There are heap of places we see this. Last time I mentioned the football victory song. What about a national anthem at a medal ceremony. Who cares if you like the melody of the song. Who cares if there is a backing track and not a live band. The point is, the music of a national anthem connects the medal winner with the people of his or her country. The tune is not important. What is important is that everyone participating identify it as their own.
Another example is the recent Sound Relief concerts. When I saw on paper that Barry Gibb and Olivia Newton-John were going to close out the Sydney show, I thought ‘that won’t work’. But I watched the footage. And perhaps it was careful editing or the effects of alcohol, but I didn’t see a dull face in the crowd. Despite the fact that most people in the front section of the crowd would not have Barry Gibb on their iPods. Yet because of the occasion of Sound Relief, everyone was able to put aside their personal preferences and participate with enthusiasm.

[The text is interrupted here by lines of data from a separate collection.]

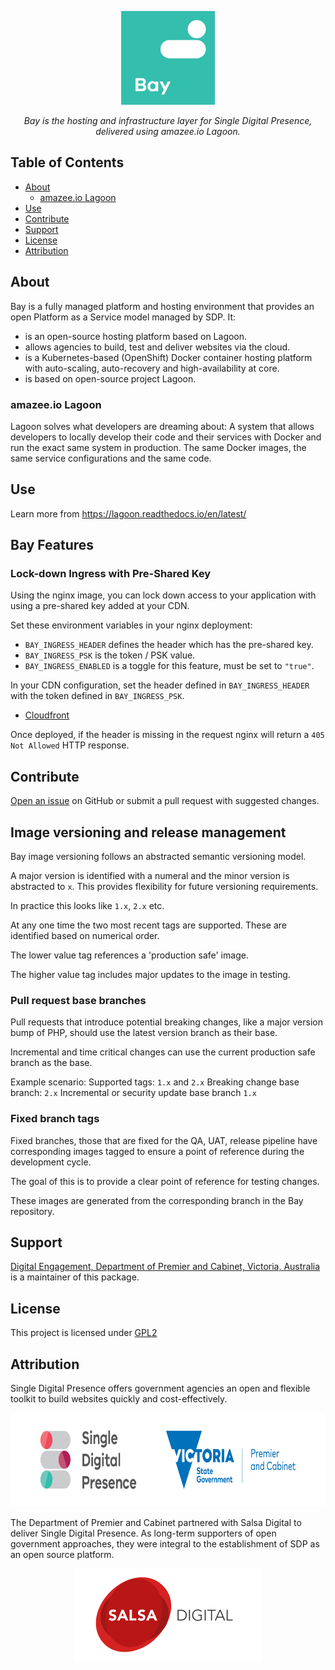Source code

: <p align="center"><a href="https://www.drupal.org/project/tide" target="_blank"><img src="docs/images/SDP_Bay_product_logo_JPG.JPG" alt="SDP logo" height="150"></a></p>
<p align="center"><i>Bay is the hosting and infrastructure layer for Single Digital Presence, delivered using amazee.io Lagoon.</i></p>

<!-- TABLE OF CONTENTS -->
## Table of Contents
* [About](#About)
  * [amazee.io Lagoon](#amazeeio-lagoon)
* [Use](#use)
* [Contribute](#contribute)
* [Support](#support)
* [License](#license)
* [Attribution](#Attribution)

## About
Bay is a fully managed platform and hosting environment that provides an open Platform as a Service model managed by SDP. It:
 - is an open-source hosting platform based on Lagoon.
 - allows agencies to build, test and deliver websites via the cloud.
 - is a Kubernetes-based (OpenShift) Docker container hosting platform with auto-scaling, auto-recovery and high-availability at core.
 - is based on open-source project Lagoon.

### amazee.io Lagoon
Lagoon solves what developers are dreaming about: A system that allows developers to locally develop their code and their services with Docker and run the exact same system in production. The same Docker images, the same service configurations and the same code.

## Use
Learn more from https://lagoon.readthedocs.io/en/latest/

## Bay Features

### Lock-down Ingress with Pre-Shared Key

Using the nginx image, you can lock down access to your application with using a pre-shared key added at your CDN. 

Set these environment variables in your nginx deployment:

- `BAY_INGRESS_HEADER` defines the header which has the pre-shared key.
- `BAY_INGRESS_PSK` is the token / PSK value.
- `BAY_INGRESS_ENABLED` is a toggle for this feature, must be set to `"true"`.

In your CDN configuration, set the header defined in `BAY_INGRESS_HEADER` with the token defined in `BAY_INGRESS_PSK`.

- [Cloudfront](https://docs.aws.amazon.com/AmazonCloudFront/latest/DeveloperGuide/add-origin-custom-headers.html)

Once deployed, if the header is missing in the request nginx will return a `405 Not Allowed` HTTP response.

## Contribute
[Open an issue](https://github.com/dpc-sdp/bay) on GitHub or submit a pull request with suggested changes.

## Image versioning and release management
Bay image versioning follows an abstracted semantic versioning model.

A major version is identified with a numeral and the minor version is abstracted to `x`. This provides flexibility for 
future versioning requirements.

In practice this looks like `1.x`, `2.x` etc.

At any one time the two most recent tags are supported. These are identified based on numerical order.

The lower value tag references a 'production safe' image.

The higher value tag includes major updates to the image in testing.

### Pull request base branches
Pull requests that introduce potential breaking changes, like a major version bump of PHP, should use the latest version
branch as their base.

Incremental and time critical changes can use the current production safe branch as the base.

Example scenario:
Supported tags: `1.x` and `2.x`
Breaking change base branch: `2.x`
Incremental or security update base branch `1.x`

### Fixed branch tags
Fixed branches, those that are fixed for the QA, UAT, release pipeline have corresponding images tagged to ensure a 
point of reference during the development cycle.

The goal of this is to provide a clear point of reference for testing changes. 

These images are generated from the corresponding branch in the Bay repository.

## Support
[Digital Engagement, Department of Premier and Cabinet, Victoria, Australia](https://github.com/dpc-sdp)
is a maintainer of this package.

## License
This project is licensed under [GPL2](https://github.com/dpc-sdp/bay/blob/master/LICENSE)

## Attribution
Single Digital Presence offers government agencies an open and flexible toolkit to build websites quickly and cost-effectively.
<p align="center"><a href="https://www.vic.gov.au/what-single-digital-presence-offers" target="_blank"><img src="docs/images/SDP_Logo_VicGov_RGB.jpg" alt="SDP logo" height="150"></a></p>

The Department of Premier and Cabinet partnered with Salsa Digital to deliver Single Digital Presence. As long-term supporters of open government approaches, they were integral to the establishment of SDP as an open source platform.
<p align="center"><a href="https://salsadigital.com.au/" target="_blank"><img src="docs/images/Salsa.png" alt="Salsa logo" height="150"></a></p>
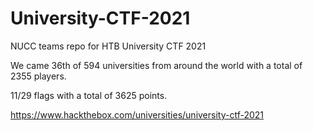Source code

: # University-CTF-2021
NUCC teams repo for HTB University CTF 2021

We came 36th of 594 universities from around the world with a total of 2355 players.

11/29 flags with a total of 3625 points.

https://www.hackthebox.com/universities/university-ctf-2021
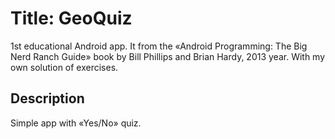 # Title: GeoQuiz
1st educational Android app. It from the «Android Programming: The Big Nerd Ranch Guide» book by Bill Phillips and Brian Hardy, 2013 year. 
With my own solution of exercises.

## Description
Simple app with «Yes/No» quiz. 
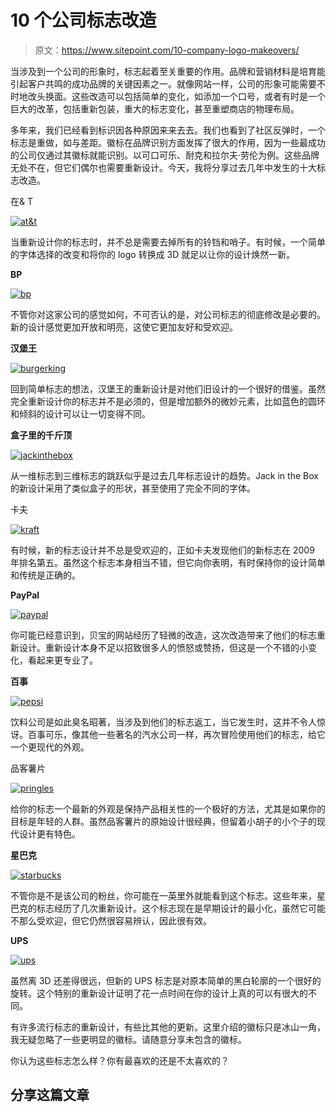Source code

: # 10 个公司标志改造

> 原文：<https://www.sitepoint.com/10-company-logo-makeovers/>

当涉及到一个公司的形象时，标志起着至关重要的作用。品牌和营销材料是培育能引起客户共鸣的成功品牌的关键因素之一。就像网站一样，公司的形象可能需要不时地改头换面。这些改造可以包括简单的变化，如添加一个口号，或者有时是一个巨大的改革，包括重新包装，重大的标志变化，甚至重塑商店的物理布局。

多年来，我们已经看到标识因各种原因来来去去。我们也看到了社区反弹时，一个标志是重做，如与差距。徽标在品牌识别方面发挥了很大的作用，因为一些最成功的公司仅通过其徽标就能识别。以可口可乐、耐克和拉尔夫·劳伦为例。这些品牌无处不在，但它们偶尔也需要重新设计。今天，我将分享过去几年中发生的十大标志改造。

在& T

[![at&t](img/6e9d52f78ed51409d9bc535053c64c16.png)](http://www.att.com/)

当重新设计你的标志时，并不总是需要去掉所有的铃铛和哨子。有时候，一个简单的字体选择的改变和将你的 logo 转换成 3D 就足以让你的设计焕然一新。

**BP**

[![bp](img/4a5cdc474ec0eb4b020f3713892eb48a.png)](http://www.bp.com/en/global/corporate/about-bp/bp-worldwide/bp-in-america.html)

不管你对这家公司的感觉如何，不可否认的是，对公司标志的彻底修改是必要的。新的设计感觉更加开放和明亮，这使它更加友好和受欢迎。

**汉堡王**

[![burgerking](img/0cd55e34a94fd93a67a7ba0d023655ba.png)](http://www.bk.com/)

回到简单标志的想法，汉堡王的重新设计是对他们旧设计的一个很好的借鉴。虽然完全重新设计你的标志并不是必须的，但是增加额外的微妙元素，比如蓝色的圆环和倾斜的设计可以让一切变得不同。

**盒子里的千斤顶**

[![jackinthebox](img/b09ba0a13c7a09741643f2e9d5f6680e.png)](https://www.jackinthebox.com/)

从一维标志到三维标志的跳跃似乎是过去几年标志设计的趋势。Jack in the Box 的新设计采用了类似盒子的形状，甚至使用了完全不同的字体。

卡夫

[![kraft](img/54dc32443f83a32d124ce1700d8ff466.png)](https://www.kraftheinzcompany.com/)

有时候，新的标志设计并不总是受欢迎的，正如卡夫发现他们的新标志在 2009 年排名第五。虽然这个标志本身相当不错，但它向你表明，有时保持你的设计简单和传统是正确的。

**PayPal**

[![paypal](img/82a97abe67a8299b1094e359ad7a0087.png)](https://www.paypal.com/)

你可能已经意识到，贝宝的网站经历了轻微的改造，这次改造带来了他们的标志重新设计。重新设计本身不足以招致很多人的愤怒或赞扬，但这是一个不错的小变化，看起来更专业了。

**百事**

[![pepsi](img/710b5a6a18a2e416fad5c52a952ce4d1.png)](http://www.pepsi.com/en-us/d/)

饮料公司是如此臭名昭著，当涉及到他们的标志返工，当它发生时，这并不令人惊讶。百事可乐，像其他一些著名的汽水公司一样，再次冒险使用他们的标志，给它一个更现代的外观。

品客薯片

[![pringles](img/39809c68d3de633130e84b930b21e0a8.png)](http://www.pringles.com/pages/global.html)

给你的标志一个最新的外观是保持产品相关性的一个极好的方法，尤其是如果你的目标是年轻的人群。虽然品客薯片的原始设计很经典，但留着小胡子的小个子的现代设计更有特色。

**星巴克**

[![starbucks](img/01eead8195d0aca7991260e112edf1c5.png)](http://www.starbucks.com/)

不管你是不是该公司的粉丝，你可能在一英里外就能看到这个标志。这些年来，星巴克的标志经历了几次重新设计。这个标志现在是早期设计的最小化，虽然它可能不那么受欢迎，但它仍然很容易辨认，因此很有效。

**UPS**

[![ups](img/7c155ca35ecd3798a628722b97aa00f2.png)](http://www.ups.com/us)

虽然离 3D 还差得很远，但新的 UPS 标志是对原本简单的黑白轮廓的一个很好的旋转。这个特别的重新设计证明了花一点时间在你的设计上真的可以有很大的不同。

有许多流行标志的重新设计，有些比其他的更新。这里介绍的徽标只是冰山一角，我无疑忽略了一些更明显的徽标。请随意分享未包含的徽标。

你认为这些标志怎么样？你有最喜欢的还是不太喜欢的？

## 分享这篇文章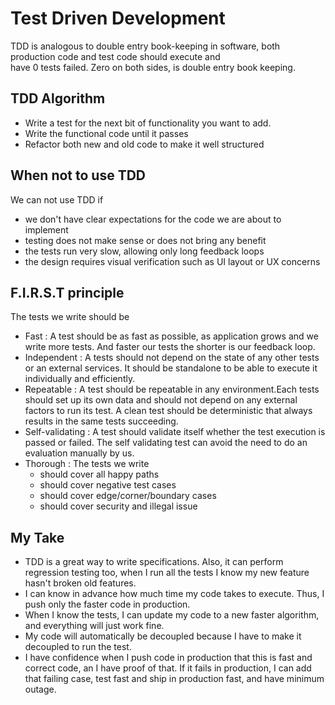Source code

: # Test Driven Development

TDD is analogous to double entry book-keeping in software, both production code and test code should execute and  
have 0 tests failed. Zero on both sides, is double entry book keeping.

## TDD Algorithm

- Write a test for the next bit of functionality you want to add.
- Write the functional code until it passes
- Refactor both new and old code to make it well structured

## When not to use TDD

We can not use TDD if

- we don't have clear expectations for the code we are about to implement
- testing does not make sense or does not bring any benefit
- the tests run very slow, allowing only long feedback loops
- the design requires visual verification such as UI layout or UX concerns

## F.I.R.S.T principle

The tests we write should be

- Fast : A test should be as fast as possible, as application grows and we write more tests. And faster our tests the
         shorter is our feedback loop.
- Independent : A tests should not depend on the state of any other tests or an external services. It should be 
                standalone to be able to execute it individually and efficiently.
- Repeatable : A test should be repeatable in any environment.Each tests should set up its own data and should not 
               depend on any external factors to run its test. A clean test should be deterministic that always results
               in the same tests succeeding.
- Self-validating : A test should validate itself whether the test execution is passed or failed. The self validating 
                    test can avoid the need to do an evaluation manually by us.
- Thorough : The tests we write
    - should cover all happy paths
    - should cover negative test cases
    - should cover edge/corner/boundary cases
    - should cover security and illegal issue

## My Take

- TDD is a great way to write specifications. Also, it can perform regression testing too, when I run all the tests
  I know my new feature hasn't broken old features.
- I can know in advance how much time my code takes to execute. Thus, I push only the faster code in production.
- When I know the tests, I can update my code to a new faster algorithm, and everything will just work fine.
- My code will automatically be decoupled because I have to make it decoupled to run the test.
- I have confidence when I push code in production that this is fast and correct code, an I have proof of that. If it
  fails in production, I can add that failing case, test fast and ship in production fast, and have minimum outage.
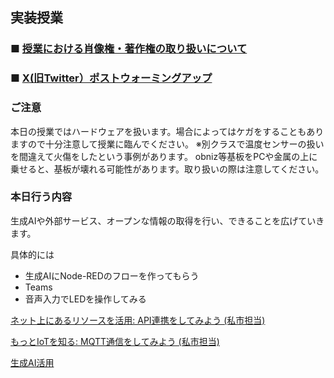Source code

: ## 実装授業

### ■ [授業における肖像権・著作権の取り扱いについて](https://github.com/protoout/po-common/blob/main/docs/announce/copyright.md)

### ■ [X(旧Twitter）ポストウォーミングアップ](https://github.com/protoout/po-common/blob/main/docs/announce/class_tweet.md) 


### ご注意
本日の授業ではハードウェアを扱います。場合によってはケガをすることもありますので十分注意して授業に臨んでください。
※別クラスで温度センサーの扱いを間違えて火傷をしたという事例があります。
obniz等基板をPCや金属の上に乗せると、基板が壊れる可能性があります。取り扱いの際は注意してください。


### 本日行う内容

生成AIや外部サービス、オープンな情報の取得を行い、できることを広げていきます。

具体的には
- 生成AIにNode-REDのフローを作ってもらう
- Teams
- 音声入力でLEDを操作してみる


[ネット上にあるリソースを活用: API連携をしてみよう (私市担当)](./lesson1.md)

[もっとIoTを知る: MQTT通信をしてみよう (私市担当)](./lesson2.md)

[生成AI活用](./lesson3.md)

So what does this mean for our churches. I think really good Church music begins with the Church loving what it is. A deep sense of valuing the time spent together.
Too often we try to do it the other way around. We typically try to get the Church to value itself by trying to improve the music. If the Christian community know and love why they are what they are, the music flows out of them – which is kind of biblical don’t you think?